James Stephens (1825-1901)


Life
[Irish monicker, “Seabhach Siulach” (the Wandering Hawk); anglice Mr Shooks]; b. 26 Jan., Lilac Cottage, Blackmill St., Kilkenny; [adopted] son of John Stephens, a clerk to an auctioneer and book-seller; ed. briefly at St Kieran’s College, Kilkenny; trained as an engineer and worked on the Limerick and North Waterford Railway (then a-building); participated in Young Ireland rising of 1848 as aide-de-camp to William Smith O’Brien; wounded and reported killed at Ballingarry [to throw off govt. pursuit]; escaped to Paris; lodged at the boarding-house styled by Balzac ‘la maison Vauquer’; met John O’Mahony and Michael Doheny; lived by teaching English; acted as a ‘participant observer’ in Paris Commune, and the end of Second Republic absorbing the influence of French anarchism; remaining on on in Paris when O’Mahony went to America, 1853; returned to Ireland disguised as beggar with TC Luby [q.v.], 1856; undertook 3,000 mile walk though Ireland; taught French to children of John Blake Dillon; on foot (An ‘Seabhac Siubhalach; the Wandering Hawk’, or ‘Mr.
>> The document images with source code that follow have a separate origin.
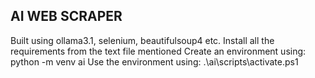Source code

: **AI WEB SCRAPER**
-----------------------------------------------------
Built using ollama3.1, selenium, beautifulsoup4 etc.
Install all the requirements from the text file mentioned
Create an environment using: python -m venv ai
Use the environment using: .\ai\scripts\activate.ps1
Shook’), 1856-57;
 
received instructions from Emmet Monument Assoc. in America to organise for a revolution in Ireland; sent Joseph Denieffe with a reply outlining his requirements, and received assurances through Denieffe on his return along with the sum of £80 to fund the organisation; fnd. the Irish Revolutionary Brotherhood [afterwards known as Republican] on 17 March [St. Patrick’s Day] 1858, holding the inaugural meeting in premises of Peter Langan, a lathe-maker and timber-merchant at 16 Lombard Street, with Kickham, Thomas Clarke Luby, Peter Langan, Denieffe and Garrett O’Shaughnessy; organised the society on anarchist ‘cell’ principles, himself acted as ‘head centre’; orig. and later members swear oath ‘to make Ireland an independent Democratic Republic’; recruited wider membership through Jeremiah O’Donovan Rossa, John Devoy, William Roantree, and Patrick “Pagan” O’Leary; travelled to America, arriving at New York, 13 Oct. 1858 - first staying at Metropole Hotel; his American diary, begun three months after his arrival there and kept up from  7 January 1859 to 25 March 1860, is held in the Public Records Office of Northern Ireland [PRONI]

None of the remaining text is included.